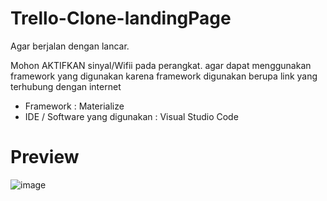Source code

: # Trello-Clone-landingPage

Agar berjalan dengan lancar.

Mohon AKTIFKAN sinyal/Wifii pada perangkat. agar dapat menggunakan framework yang digunakan
karena framework digunakan berupa link yang terhubung dengan internet

- Framework : Materialize
- IDE / Software yang digunakan : Visual Studio Code

# Preview
![image](https://user-images.githubusercontent.com/74690318/146633599-750be290-a00d-43e0-bd83-3cfd16043904.png)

(Exercise aim) If a line in the records above includes the string "yang", copy it.

(Solution for this problem)
Mohon AKTIFKAN sinyal/Wifii pada perangkat. agar dapat menggunakan framework yang digunakan
karena framework digunakan berupa link yang terhubung dengan internet
- IDE / Software yang digunakan : Visual Studio Code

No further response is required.